Multitask learning is the learning to predict multiple outputs given the same input. Mathematically, we might think of this as trying to learn a function f:X -> {0,1}n. Structured learning is similar at this level of abstraction. Many people have worked on solving multitask learning (for example Rich Caruana) using methods which share an internal representation. On other words, the the computation and learning of the ith prediction is shared with the computation and learning of the jth prediction. Another way to ask this question is: can we avoid sharing the internal representation?
For example, it might be feasible to solve multitask learning by some process feeding the ith prediction f(x)i into the jth predictor f(x,f(x)i)j,
If the answer is “no”, then it implies we can not take binary classification as a basic primitive in the process of solving prediction problems.
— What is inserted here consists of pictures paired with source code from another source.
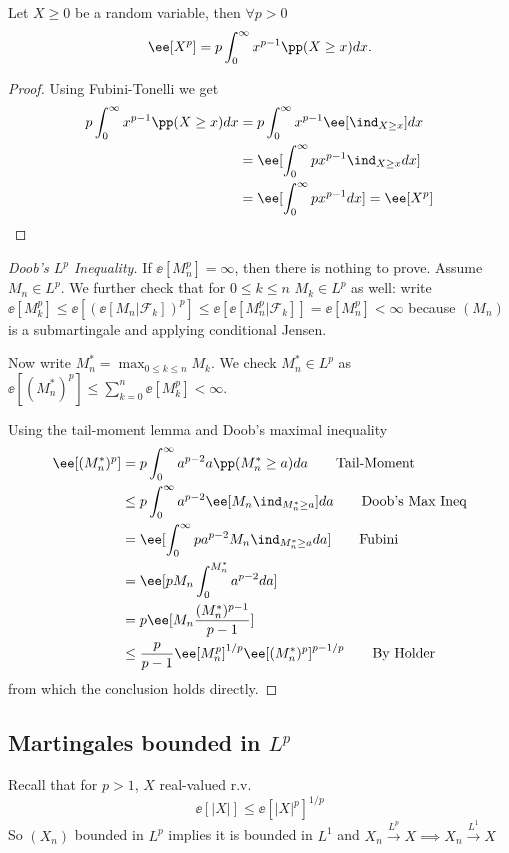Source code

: \documentclass[../main.tex]{subfiles}
\begin{document}
\begin{lemma}
  Let $X \geq 0$ be a random variable, then $\forall p > 0$
  \[
    \ee[X^p] = p \int_{0}^\infty x^{p-1} \pp(X \geq x) dx
  .\] 
\end{lemma}
\begin{proof}
    Using Fubini-Tonelli we get
    \begin{align*}
      p \int_{0}^\infty x^{p-1} \pp(X \geq x) dx 
      &= p \int_{0}^\infty x^{p-1} \ee[\ind_{X \geq x}] dx \\
      &= \ee [\int_{0}^{\infty} px^{p-1} \ind_{X \geq x} dx] \\
      &= \ee[\int_0^\infty p x^{p-1}dx] = \ee[X^p]
    \end{align*}
\end{proof}
\begin{proof}
  [Doob's $L^p$ Inequality]
  If $\ee[M_n^p] = \infty$, then there is nothing to prove. Assume $M_n \in
  L^p$. We further check that for $0 \leq k \leq n$ $M_k \in L^p$ as well: 
  write $\ee[M_k^p] \leq \ee[(\ee[M_n | \mathcal{F}_k])^p] \leq \ee[\ee[M_n^p
  | \mathcal{F}_k]] = \ee[M_n^p] < \infty$ because $(M_n)$ is
  a submartingale and applying conditional Jensen.

  Now write $M_n^* = \max_{0 \leq k \leq n} M_k$. We check $M_n^* \in L^p$ as
  $\ee[(M_n^*)^p] \leq \sum_{k=0}^n \ee[M_k^p] < \infty$.

  Using the tail-moment lemma and Doob's maximal inequality
  \begin{align*}
    \ee[(M_n^*)^p] &= p \int_{0}^\infty a^{p-2} a\pp(M_n^* \geq a) da
    \tag*{Tail-Moment}\\
    &\leq p \int_{0}^\infty a^{p-2} \ee[M_n \ind_{M_n^* \geq a}] da
    \tag*{Doob's Max Ineq}\\
    &= \ee[\int_{0}^\infty pa^{p-2} M_n \ind_{M_n^* \geq a} da] \tag*{Fubini}\\
    &= \ee[p M_n \int_{0}^{M_n^*} a^{p-2}da] \\
    &= p \ee[M_n \frac{(M_n^{*})^{p-1}}{p-1} ] \\
    &\leq \frac{p}{p-1} \ee[M_n^p]^{1/p} \ee[(M_n^*)^p]^{p-1/p} \tag*{By
    Holder} \\
  \end{align*}
  from which the conclusion holds directly.
\end{proof}

\subsection{Martingales bounded in $L^p$}
Recall that for $p>1$, $X$ real-valued r.v. 
\[
  \ee[|X|] \leq \ee[|X|^p]^{1/p}
\] 
So $(X_n)$ bounded in $L^p$ implies it is bounded in $L^1$ and $X_n
\overset{L^p}{\longrightarrow} X \implies X_n \overset{L^1}{\longrightarrow}X$
\end{document}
If the answer is “yes”, then we can reuse binary classification algorithms to solve multitask learning problems.
Finding a satisfying answer to this question at a theoretical level appears tricky. If you consider the infinite data limit with IID samples for any finite X, the answer is “yes” because any function can be learned. However, this does not take into account two important effects:
- Using a shared representation alters the bias of the learning process. What this implies is that fewer examples may be required to learn all of the predictors. Of course, changing the input features also alters the bias of the learning process. Comparing these altered biases well enough to distinguish their power seems very tricky. For reference, Jonathon Baxter has done some related analysis (which still doesn’t answer the question).
- Using a shared representation may be computationally cheaper.
One thing which can be said about multitask learning (in either black-box or shared representation form), is that it can make learning radically easier. For example, predicting the first bit output by a cryptographic circuit is (by design) extraordinarily hard. However, predicting the bits of every gate in the circuit (including the first bit output) is easily done based upon a few examples.
Is this true? If we take our “internal representation” to also be in the form of binary prediction (ala boosting, stage-wise additive logistic regression, etc…) it might still be reasonable to talk about the problem in terms of binary classification as the base element. Perhaps it will just limit what can consider internal representation.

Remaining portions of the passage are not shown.